From the sounds of it, you need to distance yourself, whether you move out or he does. He won't get the message otherwise, and even then he may choose the porn addiction over you. He needs serious help from a sex addiction therapist.


----------



## Mr B

A preference for porn and masturbation over marital sex is a very common problem these days. especially in long term marriages. Porn feeds men's need for sexual newness and variety which is unlimited when it comes to internet porn which is also mostly free nowadays. It is true that men can separate out feelings for their wives and feelings for porn and many men successfully walk the tightrope of keeping their wives sexually happy while also indulging their fantasies with porn

But for many men the porn and masturbation experience is just better and more intense that partner sex. And the more porn he watches the less partner sex excites him. This can get to the point where his desire level is so low during marital sex compared to when he masturbates that he often cannot function sexually and has difficulty having an orgasm or getting or keeping and erection.
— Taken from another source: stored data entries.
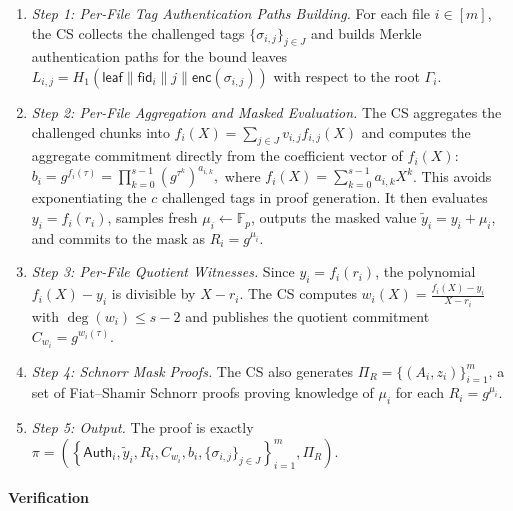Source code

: \documentclass[lettersize,journal]{IEEEtran}
\newcommand{\FF}{\mathbb{F}}
\begin{document}
\begin{enumerate}
    \item \textit{Step 1: Per-File Tag Authentication Paths Building.} For each file $i \in [m]$, the CS collects the challenged tags $\{\sigma_{i,j}\}_{j\in J}$ and builds Merkle authentication paths for the bound leaves $L_{i,j}=H_1(\mathsf{leaf}\|\mathsf{fid}_i\|j\|\mathsf{enc}(\sigma_{i,j}))$ with respect to the root $\Gamma_i$.
    \item \textit{Step 2: Per-File Aggregation and Masked Evaluation.} The CS aggregates the challenged chunks into
    $
    f_i(X)=\sum_{j\in J} v_{i,j}f_{i,j}(X)
    $
    and computes the aggregate commitment directly from the coefficient vector of $f_i(X)$:
    $
    b_i=g^{f_i(\tau)}=\prod_{k=0}^{s-1}(g^{\tau^k})^{a_{i,k}},
    $
    where $f_i(X)=\sum_{k=0}^{s-1}a_{i,k}X^k$. This avoids exponentiating the $c$ challenged tags in proof generation. 
    It then evaluates $y_i=f_i(r_i)$, samples fresh $\mu_i\leftarrow\FF_p$, outputs the masked value $\tilde{y}_i=y_i+\mu_i$, and commits to the mask as $R_i=g^{\mu_i}$.
    \item \textit{Step 3: Per-File Quotient Witnesses.} Since $y_i=f_i(r_i)$, the polynomial $f_i(X)-y_i$ is divisible by $X-r_i$. The CS computes
    $
    w_i(X)=\frac{f_i(X)-y_i}{X-r_i}
    $
    with $\deg(w_i)\le s-2$ and publishes the quotient commitment $C_{w_i}=g^{w_i(\tau)}$. 
    \item \textit{Step 4: Schnorr Mask Proofs.} The CS also generates $\Pi_R=\{(A_i,z_i)\}_{i=1}^m$, a set of Fiat--Shamir Schnorr proofs proving knowledge of $\mu_i$ for each $R_i=g^{\mu_i}$. 
    \item \textit{Step 5: Output.} The proof is exactly
    $
    \pi=\left(\left\{\mathsf{Auth}_i,\tilde{y}_i,R_i,C_{w_i},b_i,\{\sigma_{i,j}\}_{j\in J}\right\}_{i=1}^m,\Pi_R\right).
    $
\end{enumerate}


\paragraph{\textbf{Verification}}
\end{document}

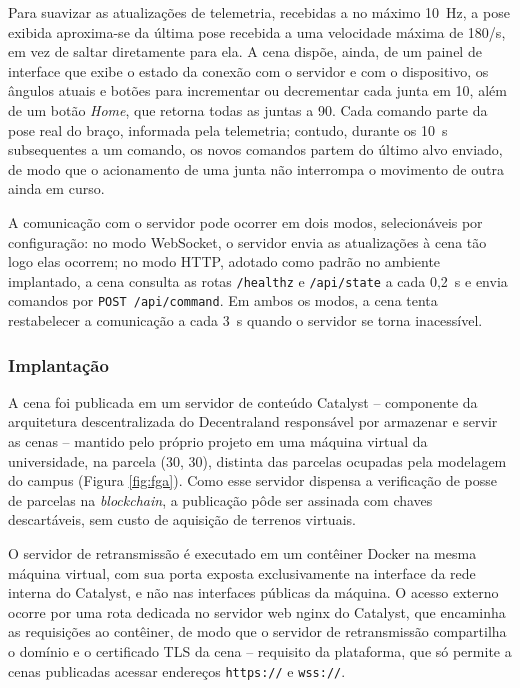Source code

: \documentclass[12pt]{article}
\begin{document}
Para suavizar as atualizações de telemetria, recebidas a no máximo 10~Hz, a pose exibida aproxima-se da última pose recebida a uma velocidade máxima de 180\textdegree/s, em vez de saltar diretamente para ela. A cena dispõe, ainda, de um painel de interface que exibe o estado da conexão com o servidor e com o dispositivo, os ângulos atuais e botões para incrementar ou decrementar cada junta em 10\textdegree, além de um botão \textit{Home}, que retorna todas as juntas a 90\textdegree. Cada comando parte da pose real do braço, informada pela telemetria; contudo, durante os 10~s subsequentes a um comando, os novos comandos partem do último alvo enviado, de modo que o acionamento de uma junta não interrompa o movimento de outra ainda em curso.

A comunicação com o servidor pode ocorrer em dois modos, selecionáveis por configuração: no modo WebSocket, o servidor envia as atualizações à cena tão logo elas ocorrem; no modo HTTP, adotado como padrão no ambiente implantado, a cena consulta as rotas \texttt{/healthz} e \texttt{/api/state} a cada 0,2~s e envia comandos por \texttt{POST /api/command}. Em ambos os modos, a cena tenta restabelecer a comunicação a cada 3~s quando o servidor se torna inacessível.

\subsubsection{Implantação}
\label{subsec:implantacao}

A cena foi publicada em um servidor de conteúdo Catalyst -- componente da arquitetura descentralizada do Decentraland responsável por armazenar e servir as cenas -- mantido pelo próprio projeto em uma máquina virtual da universidade, na parcela (30, 30), distinta das parcelas ocupadas pela modelagem do campus (Figura \ref{fig:fga}). Como esse servidor dispensa a verificação de posse de parcelas na \textit{blockchain}, a publicação pôde ser assinada com chaves descartáveis, sem custo de aquisição de terrenos virtuais.

O servidor de retransmissão é executado em um contêiner Docker na mesma máquina virtual, com sua porta exposta exclusivamente na interface da rede interna do Catalyst, e não nas interfaces públicas da máquina. O acesso externo ocorre por uma rota dedicada no servidor web nginx do Catalyst, que encaminha as requisições ao contêiner, de modo que o servidor de retransmissão compartilha o domínio e o certificado TLS da cena -- requisito da plataforma, que só permite a cenas publicadas acessar endereços \texttt{https://} e \texttt{wss://}.
\end{document}
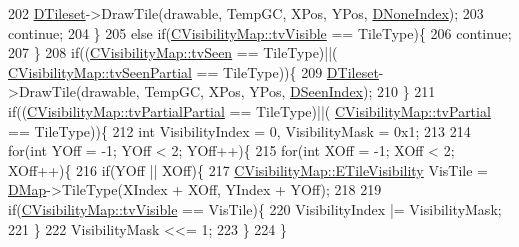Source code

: \begin{DoxyCode}
202                 \hyperlink{classCFogRenderer_af9f3956c6e371f112ee1ce5decd7ae89}{DTileset}->DrawTile(drawable, TempGC, XPos, YPos, 
      \hyperlink{classCFogRenderer_ac4731c0fcb7e73be9fd6839659e519ba}{DNoneIndex});
203                 \textcolor{keywordflow}{continue};
204             \}
205             \textcolor{keywordflow}{else} \textcolor{keywordflow}{if}(\hyperlink{classCVisibilityMap_a6665f905da08825adbb0eee7bd1f2f30a3c881652ef7164aa086e595eef0ff5d6}{CVisibilityMap::tvVisible} == TileType)\{
206                 \textcolor{keywordflow}{continue};
207             \}
208             \textcolor{keywordflow}{if}((\hyperlink{classCVisibilityMap_a6665f905da08825adbb0eee7bd1f2f30ab7c30a117286ac3a8891862f6c1bb5c6}{CVisibilityMap::tvSeen} == TileType)||(
      \hyperlink{classCVisibilityMap_a6665f905da08825adbb0eee7bd1f2f30a7f9292f5d7ed9e9497f8ef342c890466}{CVisibilityMap::tvSeenPartial} == TileType))\{
209                 \hyperlink{classCFogRenderer_af9f3956c6e371f112ee1ce5decd7ae89}{DTileset}->DrawTile(drawable, TempGC, XPos, YPos, 
      \hyperlink{classCFogRenderer_acac9ab2c0a8023661ab1aa096d713458}{DSeenIndex});
210             \}
211             \textcolor{keywordflow}{if}((\hyperlink{classCVisibilityMap_a6665f905da08825adbb0eee7bd1f2f30a75af969b6d667b802b64bacd8bca7b63}{CVisibilityMap::tvPartialPartial} == TileType)||(
      \hyperlink{classCVisibilityMap_a6665f905da08825adbb0eee7bd1f2f30a0037f47075e3bde5e8e32dbd55754976}{CVisibilityMap::tvPartial} == TileType))\{
212                 \textcolor{keywordtype}{int} VisibilityIndex = 0, VisibilityMask = 0x1;
213                 
214                 \textcolor{keywordflow}{for}(\textcolor{keywordtype}{int} YOff = -1; YOff < 2; YOff++)\{
215                     \textcolor{keywordflow}{for}(\textcolor{keywordtype}{int} XOff = -1; XOff < 2; XOff++)\{
216                         \textcolor{keywordflow}{if}(YOff || XOff)\{
217                             \hyperlink{classCVisibilityMap_a6665f905da08825adbb0eee7bd1f2f30}{CVisibilityMap::ETileVisibility} VisTile = 
      \hyperlink{classCFogRenderer_a06be3616da23b5fce8ab3407b81788a4}{DMap}->TileType(XIndex + XOff, YIndex + YOff);
218                             
219                             \textcolor{keywordflow}{if}(\hyperlink{classCVisibilityMap_a6665f905da08825adbb0eee7bd1f2f30a3c881652ef7164aa086e595eef0ff5d6}{CVisibilityMap::tvVisible} == VisTile)\{
220                                 VisibilityIndex |= VisibilityMask;   
221                             \}
222                             VisibilityMask <<= 1;
223                         \}
224                     \}

\end{DoxyCode}
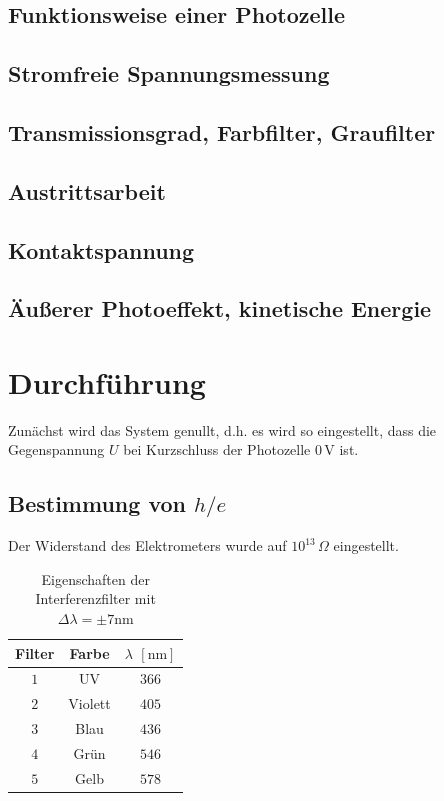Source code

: \documentclass[12pt,a4paper]{scrartcl}
\numberwithin{equation}{section} %
\begin{document}
\subsection{Funktionsweise einer Photozelle}
\subsection{Stromfreie Spannungsmessung}
\subsection{Transmissionsgrad, Farbfilter, Graufilter}
\subsection{Austrittsarbeit}
\subsection{Kontaktspannung}
\subsection{Äußerer Photoeffekt, kinetische Energie}

\clearpage
\hypertarget{durchfuxfchrung}{%
\section{Durchführung}\label{durchfuxfchrung}}
Zunächst wird das System genullt, d.h. es wird so eingestellt, dass die Gegenspannung $U$ bei Kurzschluss der Photozelle $0\mathrm{\,V}$ ist.

\subsection{Bestimmung von $h/e$}
Der Widerstand des Elektrometers wurde auf $10^{13}\,\Omega$ eingestellt.

\begin{table}[h!]
	\centering
	\begin{tabular}{c|c|c}
		Filter & Farbe & $\lambda$ $[\mathrm{nm}]$ \\
		\hline
		$1$ & UV & $366$ \\
		$2$ & Violett & $405$ \\
		$3$ & Blau & $436$ \\
		$4$ & Grün & $546$ \\
		$5$ & Gelb & $578$ \\
	\end{tabular}
	\caption{Eigenschaften der Interferenzfilter mit $\Delta \lambda = \pm 7\mathrm{nm}$}
	\label{tab:Interferenzfilter}
\end{table}
\end{document}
Most men who are heavily into porn so much that then no longer want sex with their wives will probably not change. They have already made their choice. So if a woman cannot live without being able to have sex in her marriage then yes, the best thing to do it leave the marriage.


----------



## cinibun

Mr B said:


> A preference for porn and masturbation over marital sex is a very common problem these days. especially in long term marriages. Porn feeds men's need for sexual newness and variety which is unlimited when it comes to internet porn which is also mostly free nowadays. It is true that men can separate out feelings for their wives and feelings for porn and many men successfully walk the tightrope of keeping their wives sexually happy while also indulging their fantasies with porn
> 
> But for many men the porn and masturbation experience is just better and more intense that partner sex. And the more porn he watches the less partner sex excites him. This can get to the point where his desire level is so low during marital sex compared to when he masturbates that he often cannot function sexually and has difficulty having an orgasm or getting or keeping and erection.
> 
> Most men who are heavily into porn so much that then no longer want sex with their wives will probably not change. They have already made their choice. So if a woman cannot live without being able to have sex in her marriage then yes, the best thing to do it leave the marriage.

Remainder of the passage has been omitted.